USB-Sticks waren 2003 praktisch: Wer schnell Daten von einem Rechner auf den anderen kopieren wollte, dafür aber mehr Speicherplatz benötigte als eine Diskette bot und nicht gleich eine CD vergeuden wollte, für den waren USB-Sticks optimal. Die Geschwindigkeitsprobleme erster USB-Sticks waren 2003 überwunden: USB 2.0 ermöglichte in der Theorie bis zu 480 Mbit/s Bandbreite, während der ältere Standard USB 1.1 noch auf maximal 12 Mbit/s limitiert war. In der Praxis wurden diese Geschwindigkeiten aber bei weitem nicht erreicht. Da es preislich keinen Unterschied zwischen USB-Sticks mit den verschiedenen Standards gab, war in jedem Fall USB 2.0 zu empfehlen.

Die USB-Sticks im Vergleich
Hersteller Produktname Speichergröße USB-Standard Preis (Juli 2003)
Freecom FM-10 USB-2 Stick 512 MByte 2.0 320 Euro
Iomega Mini 128 USB Drive 128 MByte 1.1 66 Euro
PenDrive USB 2.0 Flash Hard Drive 256 MByte 2.0 110 Euro
Sharkoon USB 2.0 Flexi-Drive 128 MByte 2.0 40 Euro

Die getesteten USB-Sticks verfügten über Speicherkapazitäten zwischen 128 und 512 MByte. Drei der Sticks beherrschten den schnellen USB-2.0-Standard, während das Modell von Iomega noch auf USB 1.1 setzte. Im Preis machte sich das nicht bemerkbar: Der Mini 128 USB Drive war trotz des älteren Standards und gleicher Speicherkapazität über 50 Prozent teurer als der Konkurrent von Sharkoon.

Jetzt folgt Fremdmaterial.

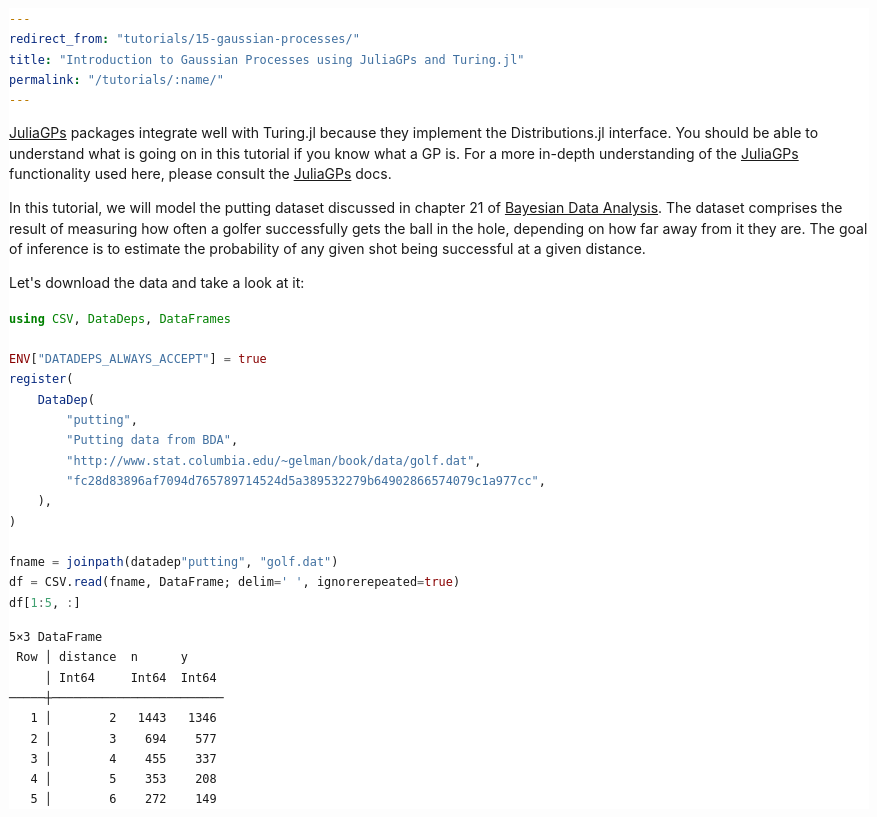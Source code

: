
 ```yaml
---
redirect_from: "tutorials/15-gaussian-processes/"
title: "Introduction to Gaussian Processes using JuliaGPs and Turing.jl"
permalink: "/tutorials/:name/"
---
```



[JuliaGPs](https://github.com/JuliaGaussianProcesses/#welcome-to-juliagps) packages integrate well with Turing.jl because they implement the Distributions.jl
interface.
You should be able to understand what is going on in this tutorial if you know what a GP is.
For a more in-depth understanding of the
[JuliaGPs](https://github.com/JuliaGaussianProcesses/#welcome-to-juliagps) functionality
used here, please consult the
[JuliaGPs](https://github.com/JuliaGaussianProcesses/#welcome-to-juliagps) docs.

In this tutorial, we will model the putting dataset discussed in chapter 21 of
[Bayesian Data Analysis](http://www.stat.columbia.edu/%7Egelman/book/).
The dataset comprises the result of measuring how often a golfer successfully gets the ball
in the hole, depending on how far away from it they are.
The goal of inference is to estimate the probability of any given shot being successful at a
given distance.

Let's download the data and take a look at it:

```julia
using CSV, DataDeps, DataFrames

ENV["DATADEPS_ALWAYS_ACCEPT"] = true
register(
    DataDep(
        "putting",
        "Putting data from BDA",
        "http://www.stat.columbia.edu/~gelman/book/data/golf.dat",
        "fc28d83896af7094d765789714524d5a389532279b64902866574079c1a977cc",
    ),
)

fname = joinpath(datadep"putting", "golf.dat")
df = CSV.read(fname, DataFrame; delim=' ', ignorerepeated=true)
df[1:5, :]
```

```
5×3 DataFrame
 Row │ distance  n      y
     │ Int64     Int64  Int64
─────┼────────────────────────
   1 │        2   1443   1346
   2 │        3    694    577
   3 │        4    455    337
   4 │        5    353    208
   5 │        6    272    149
```
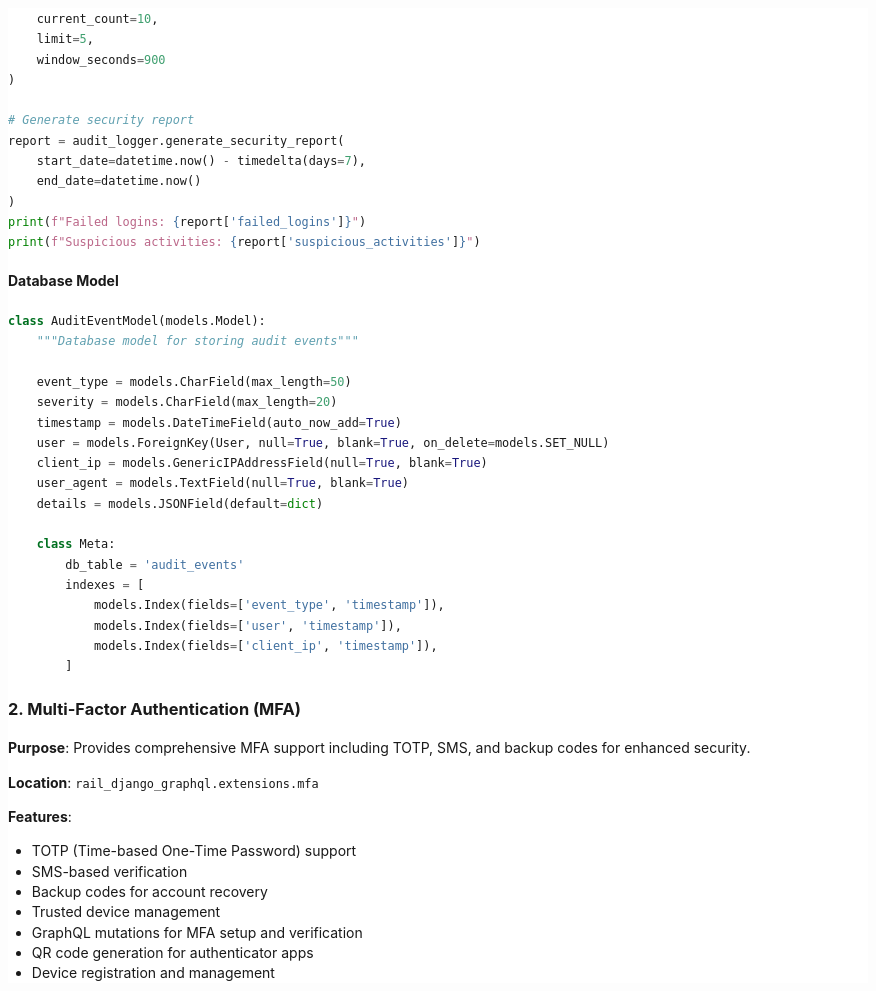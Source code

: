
 ```python
    current_count=10,
    limit=5,
    window_seconds=900
)

# Generate security report
report = audit_logger.generate_security_report(
    start_date=datetime.now() - timedelta(days=7),
    end_date=datetime.now()
)
print(f"Failed logins: {report['failed_logins']}")
print(f"Suspicious activities: {report['suspicious_activities']}")
```

#### Database Model

```python
class AuditEventModel(models.Model):
    """Database model for storing audit events"""
    
    event_type = models.CharField(max_length=50)
    severity = models.CharField(max_length=20)
    timestamp = models.DateTimeField(auto_now_add=True)
    user = models.ForeignKey(User, null=True, blank=True, on_delete=models.SET_NULL)
    client_ip = models.GenericIPAddressField(null=True, blank=True)
    user_agent = models.TextField(null=True, blank=True)
    details = models.JSONField(default=dict)
    
    class Meta:
        db_table = 'audit_events'
        indexes = [
            models.Index(fields=['event_type', 'timestamp']),
            models.Index(fields=['user', 'timestamp']),
            models.Index(fields=['client_ip', 'timestamp']),
        ]
```

### 2. Multi-Factor Authentication (MFA)

**Purpose**: Provides comprehensive MFA support including TOTP, SMS, and backup codes for enhanced security.

**Location**: `rail_django_graphql.extensions.mfa`

**Features**:
- TOTP (Time-based One-Time Password) support
- SMS-based verification
- Backup codes for account recovery
- Trusted device management
- GraphQL mutations for MFA setup and verification
- QR code generation for authenticator apps
- Device registration and management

Benutzt du noch regelmäßig einen USB-Stick?

Für 10 Euro legte PenDrive dem USB-Stick noch eine Docking-Station – im Prinzip ein USB-Verlängerungskabel – bei, was die Nutzung des Sticks erleichterte, wenn der Rechner schwer zugänglich war. Von Werk aus war der Stick in zwei Partitionen aufgeteilt: Auf der einen lag ein Passwort-Tool, die andere wurde erst nach Eingabe des persönlichen Passworts freigeschaltet. Der Iomega Mini 128 bot eine ähnliche Funktionalität.

Alle Viere
Alle Viere

Der Freecom FM-10 wurde vom Hersteller als wetterfest beworben – in der Praxis war er damit wohl eher gegen umgeworfene Wasserflaschen als gegen einen Regenschauer gewappnet. Die Software ermöglichte ebenfalls einen Ordner mit Passwortschutz zu erstellen. Zusätzlich konnte ein (passwortgeschützter) ZIP-Ordner aktiviert werden, bei dem alle Daten, die in darin abgelegt wurden, automatisch komprimiert wurden. Eine weitere Software erlaubte es, den Rechner für eine bestimmte Zeit oder solange, bis der USB-Stick eingesteckt wurde, zu sperren und ihn somit als eine Art Schlüssel zu verwenden.

In HD Tach erzielten die USB-Sticks von PenDrive und Sharkoon knapp unter 5 MByte/s beim sequentiellen Lesen und Schreiben. Damit reizten sie rund 40 Mbit/s der mit USB 2.0 zur Verfügung stehenden 480 Mbit/s aus. Der Freecom FM-10 erzielte beim Lesen mit rund 4 MByte/s nur etwas schlechtere Ergebnisse, kam dafür beim Schreiben aber auf knapp unter 1 MByte/s. Der Iomega Mini 128 erreichte in allen Tests aufgrund der Limitierung durch USB 1.1 auf unter 1 MByte/s und bildete das Schlusslicht in Sachen Leistung.

Heutige High-End-USB-Sticks wie der Kingston Ultimate GT (Test) erreichen bis zu 350 MByte/s über USB 3.0 bei Kapazitäten von 2 TByte, wobei für solche Sticks auch Preise jenseits der 1.000 Euro fällig werden. In den letzten Jahren hat sich allerdings ein Wandel von USB-Sticks zu externen SSDs wie der Samsung T5 (Test) abgezeichnet.

Auswertung der letzten Umfrage

Letzte Woche hat die Redaktion die Leser gefragt, ob sie einen Zusammenschluss mehrerer Laufwerke in Form eines RAID verwenden. Mit 73 Prozent stimmt die absolute Mehrheit der Umfrageteilnehmer dagegen. 15 Prozent der Leser setzen auf ein Software-RAID, wie es von den üblichen AMD- und Intel-Chipsätzen implementiert wird. Die verbleibenden Teilnehmer setzen auf einen dedizierten RAID-Controller, um den Laufwerksverbund zu realisieren.